Open Houses: Where Baltimore artists live and work [Pictures]
Baltimore artists and musicians open their doors and let us in for a peek at where they create, live and play.
-- Wesley Case
-- Wesley Case
Image 7 of 29
Ryan Syrell and others at the Annex( Kenneth K. Lam / Baltimore Sun / January 10, 2014 )
Oakland, Calif., or Baltimore? That was a decision left to Ryan Syrell (right) in 2006, the year he graduated from Purchase College, State University of New York. Syrell could either follow his friend, Dan Deacon -- the musician who had graduated from Purchase and relocated to Baltimore two years earlier -- or head west. The latter won, but only temporarily.

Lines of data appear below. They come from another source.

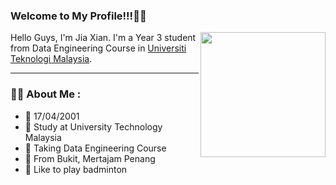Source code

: ### Welcome to My Profile!!!🤗🤗
<img align="right" width="200px" src= "https://media.tenor.com/FABadXdQ65MAAAAC/hi-hello.gif" >  

Hello Guys, I'm Jia Xian. I'm a Year 3 student from Data Engineering Course in [Universiti Teknologi Malaysia](https://www.utm.my/).

---

### :man_technologist: About Me :

- 📆 17/04/2001
- 🏫 Study at University Technology Malaysia
- 📝 Taking Data Engineering Course
- 🦺 From Bukit, Mertajam Penang
- 🏸 Like to play badminton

"Oakland is wonderful and California is beautiful, but for a lot of people that were from the East Coast, it was a very different vibe," said Syrell, a 29-year-old painter. "A lot of people were right out of school and trying to get things moving, and then you hit [Oakland] and it just goes much slower."
After two years, he left California for Charles Village in fall 2008 and moved into the city's famous art space, Greenmount West's Copycat Annex, in Spring 2011 with his wife, photographer and new program manager of the Contemporary, Ginevra Shay (left). They now live with six other artists, including musician and go-to indie-rock producer Chester Endersby Gwazda.
Similar to the Compound, Annex tenants create art through a variety of media. Last week, Syrell presented months of work done in his studio with "Addenda: Rosy-Fingered Dawn at Louse Point," an exhibition at Guest Spot at the Reinstitute that combines his love of sculpture and painting in miniature form. Shay, the head of photo programming at the gallery Current Space and the daughter of two abstract painters, creates experimental art with photograms and repetitive markings. Down the hall, Gwazda writes and records music for his band Outer Spaces and an upcoming solo album.
Years after switching coasts, Syrell has no doubt he made the right decision to move to Baltimore. Friends, traveling through Oakland on tours, often kept Syrell updated on the progress Deacon and his Wham City arts collective were making. After a while, it was clear where he should be.
"Hearing all of our friends back here just going nuts ... we'd be like, 'Oh my god, we need to get back,'" Syrell said.